The competition for higher education dollars continues to stiffen.

In Higher Education Today, Paul Fain reports on a development in Michigan that impacts educational options for that state’s students.

Michigan gave its community colleges the legal authority to issue bachelor’s degrees last month, becoming the 21st state to do so. That figure has jumped from 11 states just eight years ago.

But the practice remains controversial despite its rapid expansion. The authorizing legislation in Michigan passed only after a bruising multiyear battle. Four-year universities in the state and their advocates are still steaming about the bill, arguing it will lead to duplication of degree programs and harm their collaboration with community colleges.

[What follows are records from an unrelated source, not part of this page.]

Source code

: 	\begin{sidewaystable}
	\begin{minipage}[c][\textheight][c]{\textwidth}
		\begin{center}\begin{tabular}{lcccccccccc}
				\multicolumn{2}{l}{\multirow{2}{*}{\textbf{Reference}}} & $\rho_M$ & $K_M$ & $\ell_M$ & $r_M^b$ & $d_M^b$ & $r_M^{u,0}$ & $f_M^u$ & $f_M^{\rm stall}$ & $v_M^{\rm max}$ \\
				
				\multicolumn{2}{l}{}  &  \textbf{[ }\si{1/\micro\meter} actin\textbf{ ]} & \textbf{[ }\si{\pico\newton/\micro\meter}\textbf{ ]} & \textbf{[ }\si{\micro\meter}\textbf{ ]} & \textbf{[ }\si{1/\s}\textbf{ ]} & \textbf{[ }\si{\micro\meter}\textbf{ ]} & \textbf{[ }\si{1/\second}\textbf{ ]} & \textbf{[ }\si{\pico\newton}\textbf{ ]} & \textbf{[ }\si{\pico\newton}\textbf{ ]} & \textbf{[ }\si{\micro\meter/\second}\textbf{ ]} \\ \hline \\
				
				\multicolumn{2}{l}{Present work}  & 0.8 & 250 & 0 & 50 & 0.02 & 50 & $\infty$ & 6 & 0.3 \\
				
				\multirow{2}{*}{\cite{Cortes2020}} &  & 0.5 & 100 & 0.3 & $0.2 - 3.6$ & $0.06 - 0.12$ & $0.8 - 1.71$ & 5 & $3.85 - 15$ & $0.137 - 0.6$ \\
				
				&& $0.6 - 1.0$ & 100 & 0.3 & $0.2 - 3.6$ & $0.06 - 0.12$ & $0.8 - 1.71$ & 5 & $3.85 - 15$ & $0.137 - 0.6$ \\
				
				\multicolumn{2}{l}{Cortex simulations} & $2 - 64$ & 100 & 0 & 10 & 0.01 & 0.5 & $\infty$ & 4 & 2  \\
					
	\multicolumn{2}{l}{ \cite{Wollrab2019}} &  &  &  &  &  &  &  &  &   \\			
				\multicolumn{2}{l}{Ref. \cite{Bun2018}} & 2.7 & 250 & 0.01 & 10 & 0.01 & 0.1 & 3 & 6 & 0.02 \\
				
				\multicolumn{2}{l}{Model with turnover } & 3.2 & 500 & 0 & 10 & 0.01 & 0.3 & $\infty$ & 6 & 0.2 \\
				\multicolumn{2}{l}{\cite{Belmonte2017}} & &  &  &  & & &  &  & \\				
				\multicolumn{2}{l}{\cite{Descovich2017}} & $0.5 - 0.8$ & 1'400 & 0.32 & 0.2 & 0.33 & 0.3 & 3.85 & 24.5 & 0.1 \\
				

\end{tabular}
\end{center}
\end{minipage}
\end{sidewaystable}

Michael A. Boulus, executive director of the Presidents Council of State Universities of Michigan, said the legislation muddies the distinction between sectors of public higher education. “It’s a foot in the door” for community colleges that aspire to four-year status, he said. “It’s clearly mission creep.”

The biggest risk, experts said, is if ambitious governing boards and presidents at community colleges like the up-market sound of becoming a state college, and begin to give short shrift to the two-year role that other institutions can’t fill. Boulus and other critics warn that the baccalaureate push could lead to accreditation snags, concerns about the quality of degree programs and increased costs at two-year colleges, as they hire faculty and seek facilities upgrades.

Mike Hansen has a different take. Hansen, who is president of the Michigan Community College Association, said the bill in Michigan merely reflects an “evolution” of what community colleges do. Hansen, who is also an officer of the Community College Baccalaureate Association, a national group, said community colleges will be allowed to offer only a limited number of degree programs in high-demand applied science and technical fields, like concrete technology, energy production and culinary arts. Nursing, which is historically an area of significant dispute between two- and four-year institutions, was dropped from the bill.

“I don’t see where the creep is,” he said. “It’s perfectly in keeping with the community college mission.”

Fain’s report also indicates that area community colleges are not planning to open of floodgate of Bachelor Degree programs.

Macomb Community College supported the legislation. But Jim Jacobs, the college’s president, said he has no interest in stepping on the toes of neighbors like Oakland University, Eastern Michigan University or other institutions. The college has no plans to offer four-year degrees.

“Working with four-year schools is far more important to us,” said Jacobs. “There’s no need for us to compete in any way.”